### Description of the task
Below are some entries. Repeat exactly the lines from the one with "The row group area displays" through the one with "## Related content", and only those.

━━ Information given ━━

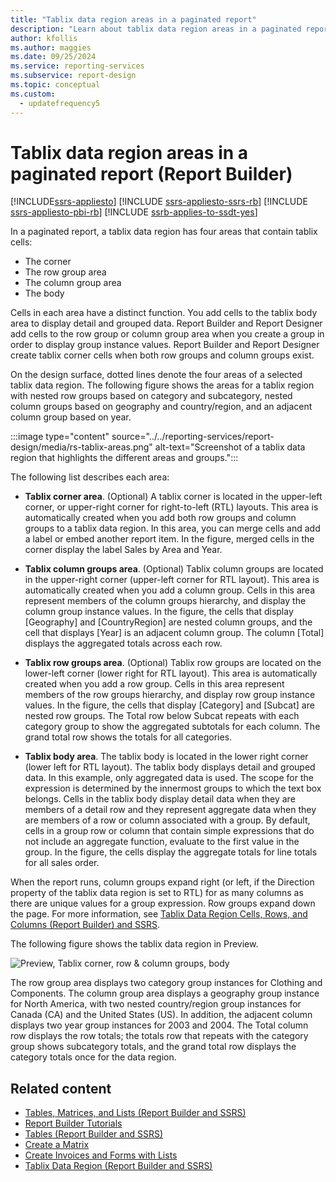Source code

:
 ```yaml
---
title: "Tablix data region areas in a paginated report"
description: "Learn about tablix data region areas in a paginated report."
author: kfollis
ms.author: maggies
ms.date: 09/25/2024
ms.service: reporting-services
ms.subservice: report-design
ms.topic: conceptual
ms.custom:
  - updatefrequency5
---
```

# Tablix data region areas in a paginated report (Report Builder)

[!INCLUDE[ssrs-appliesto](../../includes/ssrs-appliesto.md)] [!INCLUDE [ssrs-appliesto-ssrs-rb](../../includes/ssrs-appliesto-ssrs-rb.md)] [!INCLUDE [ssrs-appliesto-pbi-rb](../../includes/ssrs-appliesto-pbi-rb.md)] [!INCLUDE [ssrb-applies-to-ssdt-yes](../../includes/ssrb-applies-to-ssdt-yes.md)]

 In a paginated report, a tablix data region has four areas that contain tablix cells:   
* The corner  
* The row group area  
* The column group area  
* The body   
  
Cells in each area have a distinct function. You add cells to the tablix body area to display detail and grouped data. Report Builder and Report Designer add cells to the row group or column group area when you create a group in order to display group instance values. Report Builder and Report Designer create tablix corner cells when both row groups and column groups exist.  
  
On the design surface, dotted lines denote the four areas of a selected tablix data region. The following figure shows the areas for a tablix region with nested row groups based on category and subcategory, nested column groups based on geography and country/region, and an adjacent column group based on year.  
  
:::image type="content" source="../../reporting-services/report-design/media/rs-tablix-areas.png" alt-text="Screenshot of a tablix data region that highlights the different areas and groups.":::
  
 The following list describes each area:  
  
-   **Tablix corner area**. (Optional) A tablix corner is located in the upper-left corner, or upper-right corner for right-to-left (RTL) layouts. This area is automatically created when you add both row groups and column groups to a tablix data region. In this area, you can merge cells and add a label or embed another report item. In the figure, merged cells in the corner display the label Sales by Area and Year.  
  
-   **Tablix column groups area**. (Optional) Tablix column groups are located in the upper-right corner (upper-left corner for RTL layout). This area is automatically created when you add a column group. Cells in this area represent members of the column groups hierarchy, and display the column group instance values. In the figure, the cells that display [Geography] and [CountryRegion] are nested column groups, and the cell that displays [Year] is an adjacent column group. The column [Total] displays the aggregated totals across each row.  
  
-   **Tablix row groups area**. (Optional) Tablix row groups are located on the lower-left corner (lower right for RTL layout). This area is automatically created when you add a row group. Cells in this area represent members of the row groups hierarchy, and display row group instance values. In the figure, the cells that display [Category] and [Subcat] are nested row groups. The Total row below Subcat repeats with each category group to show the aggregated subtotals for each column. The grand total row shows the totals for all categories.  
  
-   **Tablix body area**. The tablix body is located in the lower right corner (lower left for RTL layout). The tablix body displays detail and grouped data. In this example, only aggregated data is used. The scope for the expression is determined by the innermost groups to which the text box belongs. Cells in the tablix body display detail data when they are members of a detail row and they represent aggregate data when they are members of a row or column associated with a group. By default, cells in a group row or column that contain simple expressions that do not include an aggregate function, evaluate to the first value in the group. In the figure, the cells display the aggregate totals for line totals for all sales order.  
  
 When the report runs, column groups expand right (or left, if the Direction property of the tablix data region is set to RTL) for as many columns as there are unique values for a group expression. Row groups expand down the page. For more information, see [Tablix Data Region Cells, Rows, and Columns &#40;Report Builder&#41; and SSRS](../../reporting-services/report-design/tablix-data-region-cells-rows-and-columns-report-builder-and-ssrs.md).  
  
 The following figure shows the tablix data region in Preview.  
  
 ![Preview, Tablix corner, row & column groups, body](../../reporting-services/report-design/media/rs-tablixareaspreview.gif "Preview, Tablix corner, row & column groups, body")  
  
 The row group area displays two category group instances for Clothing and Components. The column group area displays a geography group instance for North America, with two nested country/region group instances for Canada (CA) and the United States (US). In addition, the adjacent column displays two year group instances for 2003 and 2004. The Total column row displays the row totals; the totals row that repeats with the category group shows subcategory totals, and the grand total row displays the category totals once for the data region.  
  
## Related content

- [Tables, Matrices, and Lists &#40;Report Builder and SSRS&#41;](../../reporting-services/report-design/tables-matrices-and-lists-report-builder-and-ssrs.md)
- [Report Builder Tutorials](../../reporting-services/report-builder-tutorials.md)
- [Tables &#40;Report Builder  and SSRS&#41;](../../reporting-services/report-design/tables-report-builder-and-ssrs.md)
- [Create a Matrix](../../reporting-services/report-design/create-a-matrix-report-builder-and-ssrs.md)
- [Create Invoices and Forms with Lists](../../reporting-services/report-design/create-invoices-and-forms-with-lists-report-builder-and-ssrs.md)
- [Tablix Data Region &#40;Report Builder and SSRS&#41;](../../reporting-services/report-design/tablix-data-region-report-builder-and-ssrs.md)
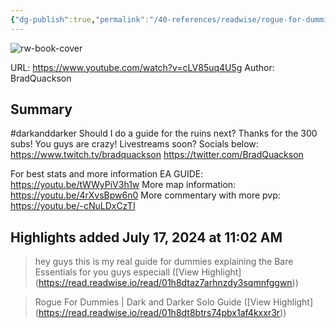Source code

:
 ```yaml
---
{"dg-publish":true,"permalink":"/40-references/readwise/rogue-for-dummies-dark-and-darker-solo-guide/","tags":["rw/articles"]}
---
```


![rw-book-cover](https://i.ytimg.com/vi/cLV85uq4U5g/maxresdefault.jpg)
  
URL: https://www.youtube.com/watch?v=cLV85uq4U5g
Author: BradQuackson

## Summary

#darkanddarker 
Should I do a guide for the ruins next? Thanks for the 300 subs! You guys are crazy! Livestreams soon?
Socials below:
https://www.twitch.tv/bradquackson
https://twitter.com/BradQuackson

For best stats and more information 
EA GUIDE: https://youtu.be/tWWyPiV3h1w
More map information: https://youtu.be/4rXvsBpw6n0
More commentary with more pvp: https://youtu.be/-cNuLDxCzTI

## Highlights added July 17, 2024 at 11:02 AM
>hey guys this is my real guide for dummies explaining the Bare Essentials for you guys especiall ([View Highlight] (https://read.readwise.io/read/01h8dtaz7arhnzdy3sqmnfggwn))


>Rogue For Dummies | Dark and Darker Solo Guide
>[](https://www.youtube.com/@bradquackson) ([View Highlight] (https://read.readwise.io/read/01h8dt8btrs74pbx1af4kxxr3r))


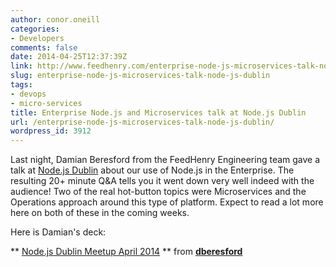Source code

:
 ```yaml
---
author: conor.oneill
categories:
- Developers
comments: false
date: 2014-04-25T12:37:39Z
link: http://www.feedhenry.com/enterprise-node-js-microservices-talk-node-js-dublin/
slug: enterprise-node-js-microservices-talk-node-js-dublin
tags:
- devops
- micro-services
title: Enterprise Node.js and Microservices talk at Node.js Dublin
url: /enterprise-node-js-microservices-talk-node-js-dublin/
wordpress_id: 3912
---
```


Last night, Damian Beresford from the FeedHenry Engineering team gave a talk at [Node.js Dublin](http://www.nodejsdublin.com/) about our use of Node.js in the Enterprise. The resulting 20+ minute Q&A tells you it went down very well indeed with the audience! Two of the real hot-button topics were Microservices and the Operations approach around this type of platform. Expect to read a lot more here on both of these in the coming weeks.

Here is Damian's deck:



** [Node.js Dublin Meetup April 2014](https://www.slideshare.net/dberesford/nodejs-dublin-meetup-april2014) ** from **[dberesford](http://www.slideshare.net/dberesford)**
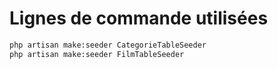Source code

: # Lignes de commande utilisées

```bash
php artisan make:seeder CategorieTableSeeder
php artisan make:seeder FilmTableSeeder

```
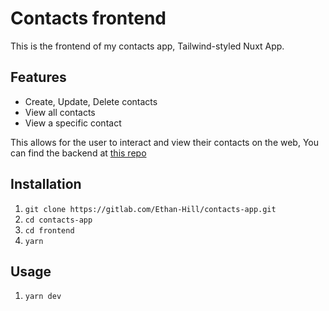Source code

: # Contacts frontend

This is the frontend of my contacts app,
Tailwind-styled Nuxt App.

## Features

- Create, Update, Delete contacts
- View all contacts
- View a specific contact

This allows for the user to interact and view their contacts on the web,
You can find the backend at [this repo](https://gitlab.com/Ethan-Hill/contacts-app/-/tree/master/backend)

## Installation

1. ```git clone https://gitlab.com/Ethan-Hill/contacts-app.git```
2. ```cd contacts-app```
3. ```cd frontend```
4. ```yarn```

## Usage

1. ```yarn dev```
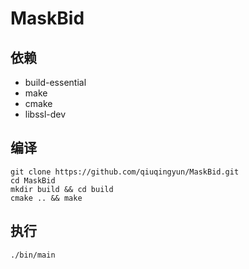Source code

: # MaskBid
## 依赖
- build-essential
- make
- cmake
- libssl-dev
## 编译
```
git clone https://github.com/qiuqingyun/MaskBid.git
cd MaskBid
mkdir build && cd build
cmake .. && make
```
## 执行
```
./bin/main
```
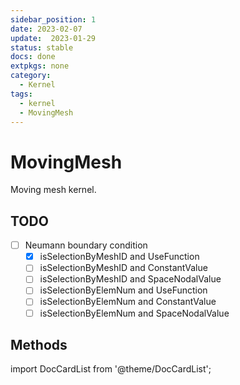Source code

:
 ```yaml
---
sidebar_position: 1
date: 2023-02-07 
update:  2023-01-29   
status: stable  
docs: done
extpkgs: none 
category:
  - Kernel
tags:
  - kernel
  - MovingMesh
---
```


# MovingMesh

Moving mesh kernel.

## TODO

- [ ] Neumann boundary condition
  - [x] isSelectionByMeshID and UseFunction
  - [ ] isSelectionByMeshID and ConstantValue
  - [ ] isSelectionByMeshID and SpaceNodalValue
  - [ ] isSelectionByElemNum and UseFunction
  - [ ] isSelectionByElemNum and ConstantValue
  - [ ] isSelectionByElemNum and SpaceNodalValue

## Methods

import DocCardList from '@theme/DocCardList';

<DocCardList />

━━━

### Task result
 The row group area displays two category group instances for Clothing and Components. The column group area displays a geography group instance for North America, with two nested country/region group instances for Canada (CA) and the United States (US). In addition, the adjacent column displays two year group instances for 2003 and 2004. The Total column row displays the row totals; the totals row that repeats with the category group shows subcategory totals, and the grand total row displays the category totals once for the data region.  
  
## Related content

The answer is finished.